A história de cacos que se transforma em gafes também não aconteceu pela primeira vez em "Verão 90". Em "Passione" (2010), numa cena de tensão, alguns palavrões foram ao ar. Na situação, o drogado Danilo (Cauã Reymond) estava comprando drogas de um traficante e uma série de palavrões teriam sido ditos.
"Relaxa, por*a, eu tenho uma parada que é fo*a", disse o traficante com a cena no ar. Porém, ao ser questionado sobre a necessidade do uso dessas palavras o dramaturgo responsável pela novela, o atual diretor de dramaturgia da Globo, Silvio de Abreu, afirmou que não tinha colocado os palavrões no texto. "Pode ter sido um caco do ator ou mesmo orientação da direção", explicou.
O novelista Carlos Lombardi concorda com a visão de Walcyr Carrasco. Para ele, o caco não é bem vindo quase nunca porque o ator está inserido apenas em sua história individual dentro da novela e pode acabar falando algo que atrapalhe o desenvolvimento de outros personagens. Ele comentou que apenas um ator teve autorização para utilizar caco em suas novelas, Lima Duarte.
A visão dos diretores
Mas alguns diretores discordam dessa rigidez de diálogos imposta pelos roteiristas. Luiz Fernando de Carvalho, enquanto conduzida "Velho Chico" (2016) participou de uma reportagem para o "Fantástico" em que explicava seu método de trabalho na composição das cenas da novela. "Eu incentivo os atores e atrizes a criarem em cima dos personagens".
O exemplo mais emblemático aconteceu em "Avenida Brasil" (2012). A novela de João Emanuel Carneiro fez sucesso também por conta dos muitos cacos criados pelo elenco. A diretora Amora Mautner chegou a explicar à época que tinha um acordo com o autor. "Ele me dava uns 10 segundos antes da cena começar de fato e eu liberava o elenco para o caco.

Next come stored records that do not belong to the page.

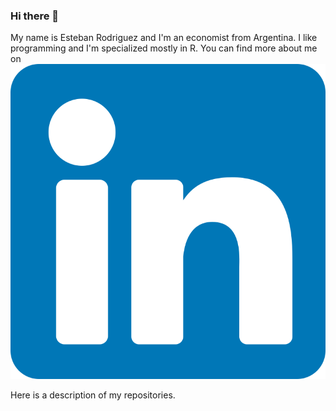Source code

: ### Hi there 👋

<!--
**esterodr/esterodr** is a ✨ _special_ ✨ repository because its `README.md` (this file) appears on your GitHub profile.

Here are some ideas to get you started:

- 🔭 I’m currently working on ...
- 🌱 I’m currently learning ...
- 👯 I’m looking to collaborate on ...
- 🤔 I’m looking for help with ...
- 💬 Ask me about ...
- 📫 How to reach me: ...
- 😄 Pronouns: ...
- ⚡ Fun fact: ...
-->

My name is Esteban Rodriguez and I'm an economist from Argentina. I like programming and I'm specialized mostly in R. You can find more about me on [![LinkedIn][1.1]][1]

Here is a description of my repositories.

<!-- Icons -->

[1.1]: https://raw.githubusercontent.com/esterodr/esterodr/master/Icons/linkedin.svg

<!-- Links to your social media accounts -->

[1]: https://www.linkedin.com/in/esteban-rodriguez-80741434/
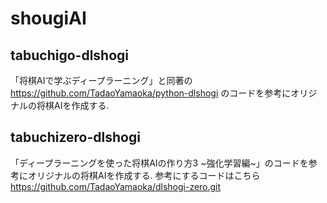 # shougiAI
## tabuchigo-dlshogi
「将棋AIで学ぶディープラーニング」と同著の https://github.com/TadaoYamaoka/python-dlshogi のコードを参考にオリジナルの将棋AIを作成する.
## tabuchizero-dlshogi
「ディープラーニングを使った将棋AIの作り方3 ~強化学習編~」のコードを参考にオリジナルの将棋AIを作成する.
参考にするコードはこちら https://github.com/TadaoYamaoka/dlshogi-zero.git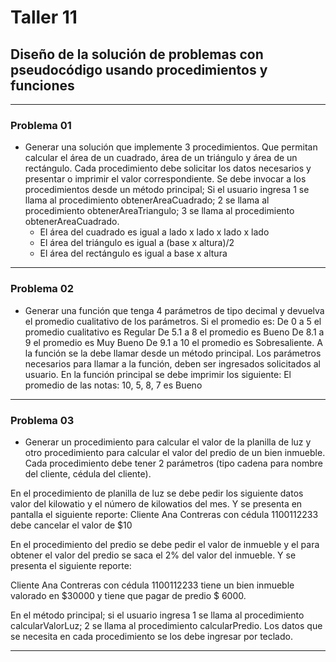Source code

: # Taller 11
## Diseño de la solución de problemas con pseudocódigo usando procedimientos y funciones

***

### Problema 01
* Generar una solución que implemente 3 procedimientos. Que permitan calcular el área de un cuadrado, área de un triángulo y área de un rectángulo. Cada procedimiento debe solicitar los datos necesarios y presentar o imprimir el valor correspondiente. Se debe invocar a los procedimientos desde un método principal; Si el usuario ingresa 1 se llama al procedimiento obtenerAreaCuadrado; 2 se llama al procedimiento obtenerAreaTriangulo; 3 se llama al procedimiento obtenerAreaCuadrado.
	* El área del cuadrado es igual a lado x lado x lado x lado
	* El área del triángulo es igual a (base x altura)/2
	* El área del rectángulo es igual a base x altura
***
### Problema 02
* Generar una función que tenga 4 parámetros de tipo decimal y devuelva el promedio cualitativo de los parámetros.
Si el promedio es:
De 0 a 5 el promedio cualitativo es Regular
De 5.1 a 8 el promedio es Bueno
De 8.1 a 9 el promedio es Muy Bueno
De 9.1 a 10 el promedio es Sobresaliente.
A la función se la debe llamar desde un método principal. Los parámetros necesarios para llamar a la función, deben ser ingresados solicitados al usuario. En la función principal se debe imprimir los siguiente: El promedio de las notas: 10, 5, 8, 7 es Bueno 
***

### Problema 03
* Generar un procedimiento para calcular el valor de la planilla de luz y otro procedimiento para calcular el valor del predio de un bien inmueble.
Cada procedimiento debe tener 2 parámetros (tipo cadena para nombre del cliente, cédula del cliente). 

En el procedimiento de planilla de luz se debe pedir los siguiente datos valor del kilowatio y el número de kilowatios del mes. Y se presenta en pantalla el siguiente reporte: 
Cliente Ana Contreras con cédula 1100112233 debe cancelar el valor de $10

En el procedimiento del predio se debe pedir el valor de inmueble y el para obtener el valor del predio se saca el 2% del valor del inmueble. Y se presenta el siguiente reporte:

Cliente Ana Contreras con cédula 1100112233 tiene un bien inmueble valorado en $30000 y tiene que pagar de predio $ 6000.

En el método principal; si el usuario ingresa 1 se llama al procedimiento calcularValorLuz; 2 se  llama al procedimiento calcularPredio. Los datos que se necesita en cada procedimiento se los debe ingresar por teclado.

***
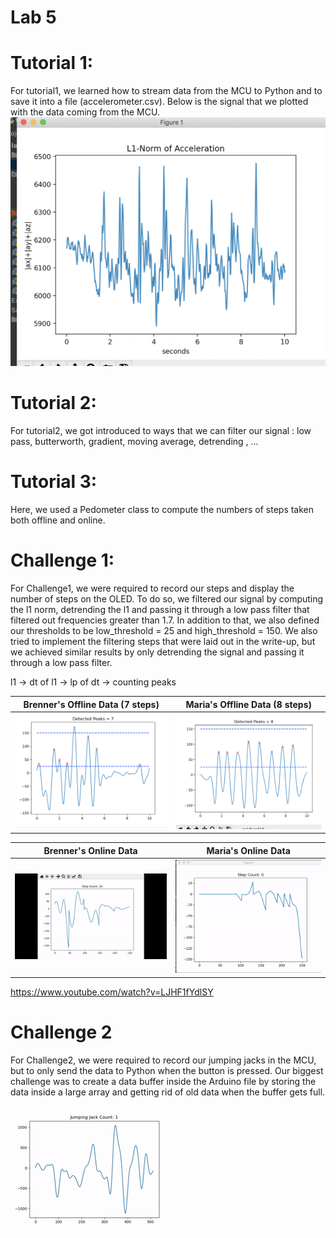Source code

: # Lab 5

# Tutorial 1:
For tutorial1, we learned how to stream data from the MCU to Python and to save it into a file (accelerometer.csv).
Below is the signal that we plotted with the data coming from the MCU.  
!["Tutorial1 8 steps"](./images/pedometersteps.png) 
# Tutorial 2:
For tutorial2, we got introduced to ways that we can filter our signal : low pass, butterworth, gradient, moving average, detrending , ...
 

# Tutorial 3:
Here, we used a Pedometer class to compute the numbers of steps taken both offline and online. 

# Challenge 1:

For Challenge1, we were required to record our steps and display 
the number of steps on the OLED. To do so, we filtered our signal by 
computing the l1 norm, detrending the l1 and passing it through a low pass filter that filtered out frequencies greater than 1.7. In addition to that, we also defined our thresholds to be low_threshold = 25 and high_threshold = 150.
We also tried to implement the filtering steps that were laid out in the write-up, but we achieved similar results by only detrending the signal and passing it through a low pass filter.

l1 -> dt of l1 -> lp of dt -> counting peaks

Brenner's Offline Data (7 steps) | Maria's Offline Data (8 steps) 
------------ | -----------
!["Brenner's Data"](./images/Brenneroffline.png) | !["Maria's Data"](./images/pedometerofflineMaria.png)


Brenner's Online Data | Maria's Online Data 
------------ | -----------
!["Brenner's Data"](./images/c1_BL.gif) | !["Maria's Data"](./images/pedometeronlineMaria.gif)


https://www.youtube.com/watch?v=LJHF1fYdlSY

# Challenge 2 
For Challenge2, we were required to record our jumping jacks in the MCU, but 
to only send the data to Python when the button is pressed. 
Our biggest challenge was to create a data buffer inside the Arduino file by storing 
the data inside a large array and getting rid of old data when the buffer gets full.

!["Working Jumping Jacks"](./images/c2_BL.gif)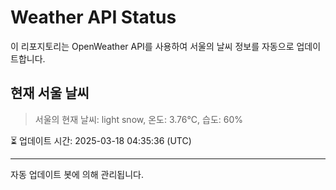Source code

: 
# Weather API Status

이 리포지토리는 OpenWeather API를 사용하여 서울의 날씨 정보를 자동으로 업데이트합니다.

## 현재 서울 날씨
> 서울의 현재 날씨: light snow, 온도: 3.76°C, 습도: 60%

⏳ 업데이트 시간: 2025-03-18 04:35:36 (UTC)

---
자동 업데이트 봇에 의해 관리됩니다.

Até que um personagem específico dizia uma marca e a cena começava, como propunha o roteiro", justificou.
Algumas cenas de caco da novela acabaram se tornando icônicas para o público, como o caso de Zezé (Cacau Protásio) dançando e cantando sua própria versão de uma música. "Eu quero ver, tu me chamar de amendoim", cantarolava a empregada de Carminha (Adriana Esteves) em cena para delírio do público.
Novela de época e os cacos
O sucesso do folhetim foi tanto que Amora tentou repetir a dose em sua novela seguinte. Em "Joia Rara" (2013), a diretora permitiu que o núcleo do teatro também praticasse cacos, mas as situações acabaram não surtindo o mesmo efeito positivo. Palavras com gírias atuais foram ditas por mais de uma ocasião e surpreendiam até as autoras Duca Rachid e Thelma Guedes quando iam para o ar.
O erro de Cláudia Raia em "Verão 90" acabou por levantar um novo debate sobre um tema que é recorrente. A eterna guerra pelo tom autoral dos personagens: de um lado os novelistas que querem ser os proprietários intelectuais da obra, do outro diretores e elenco que querem dar uma pitada de visão própria para o texto e que, em alguns casos, acabam gerando gafes incríveis. A propósito, quem escreveu "Fera Ferida" (1993) foram Aguinaldo Silva, Ricardo Linhares e Ana Maria Moretzshon.